## HOW TO COMPLETE THIS TASK
From the line below that contains "Grab the latest" to the line that contains "It can be a", repeat every line exactly, both ends included, and nothing else.

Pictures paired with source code
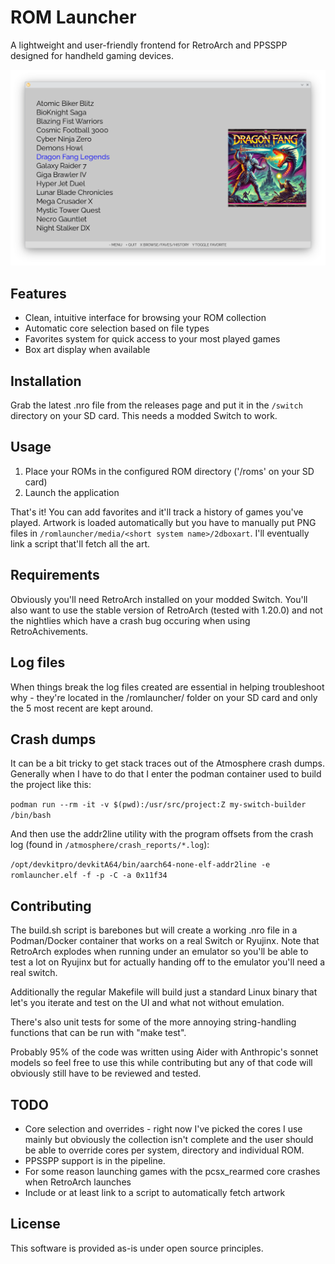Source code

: # ROM Launcher

A lightweight and user-friendly frontend for RetroArch and PPSSPP designed for
handheld gaming devices.

![Screenshot of romlauncher](https://github.com/lreeves/romlauncher/blob/main/screenshot.png?raw=true)

## Features

- Clean, intuitive interface for browsing your ROM collection
- Automatic core selection based on file types
- Favorites system for quick access to your most played games
- Box art display when available

## Installation

Grab the latest .nro file from the releases page and put it in the `/switch`
directory on your SD card. This needs a modded Switch to work.

## Usage

1. Place your ROMs in the configured ROM directory ('/roms' on your SD card)
2. Launch the application

That's it! You can add favorites and it'll track a history of games you've
played. Artwork is loaded automatically but you have to manually put PNG files
in `/romlauncher/media/<short system name>/2dboxart`. I'll eventually link a
script that'll fetch all the art.

## Requirements

Obviously you'll need RetroArch installed on your modded Switch.  You'll also
want to use the stable version of RetroArch (tested with 1.20.0) and not the
nightlies which have a crash bug occuring when using RetroAchivements.

## Log files

When things break the log files created are essential in helping troubleshoot
why - they're located in the /romlauncher/ folder on your SD card and only the
5 most recent are kept around.

## Crash dumps

It can be a bit tricky to get stack traces out of the Atmosphere crash dumps.
Generally when I have to do that I enter the podman container used to build the
project like this:

`podman run --rm -it -v $(pwd):/usr/src/project:Z my-switch-builder /bin/bash`

And then use the addr2line utility with the program offsets from the crash log
(found in `/atmosphere/crash_reports/*.log`):

`/opt/devkitpro/devkitA64/bin/aarch64-none-elf-addr2line -e romlauncher.elf -f -p -C -a 0x11f34`

## Contributing

The build.sh script is barebones but will create a working .nro file in a
Podman/Docker container that works on a real Switch or Ryujinx. Note that
RetroArch explodes when running under an emulator so you'll be able to test a
lot on Ryujinx but for actually handing off to the emulator you'll need a real
switch.

Additionally the regular Makefile will build just a standard Linux binary that
let's you iterate and test on the UI and what not without emulation.

There's also unit tests for some of the more annoying string-handling functions
that can be run with "make test".

Probably 95% of the code was written using Aider with Anthropic's sonnet models
so feel free to use this while contributing but any of that code will obviously
still have to be reviewed and tested.

## TODO

- Core selection and overrides - right now I've picked the cores I use mainly
  but obviously the collection isn't complete and the user should be able to
  override cores per system, directory and individual ROM.
- PPSSPP support is in the pipeline.
- For some reason launching games with the pcsx_rearmed core crashes when
  RetroArch launches
- Include or at least link to a script to automatically fetch artwork

## License

This software is provided as-is under open source principles.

## ANSWER TO THE EXERCISE
Grab the latest .nro file from the releases page and put it in the `/switch`
directory on your SD card. This needs a modded Switch to work.

## Usage

1. Place your ROMs in the configured ROM directory ('/roms' on your SD card)
2. Launch the application

That's it! You can add favorites and it'll track a history of games you've
played. Artwork is loaded automatically but you have to manually put PNG files
in `/romlauncher/media/<short system name>/2dboxart`. I'll eventually link a
script that'll fetch all the art.

## Requirements

Obviously you'll need RetroArch installed on your modded Switch.  You'll also
want to use the stable version of RetroArch (tested with 1.20.0) and not the
nightlies which have a crash bug occuring when using RetroAchivements.

## Log files

When things break the log files created are essential in helping troubleshoot
why - they're located in the /romlauncher/ folder on your SD card and only the
5 most recent are kept around.

## Crash dumps

It can be a bit tricky to get stack traces out of the Atmosphere crash dumps.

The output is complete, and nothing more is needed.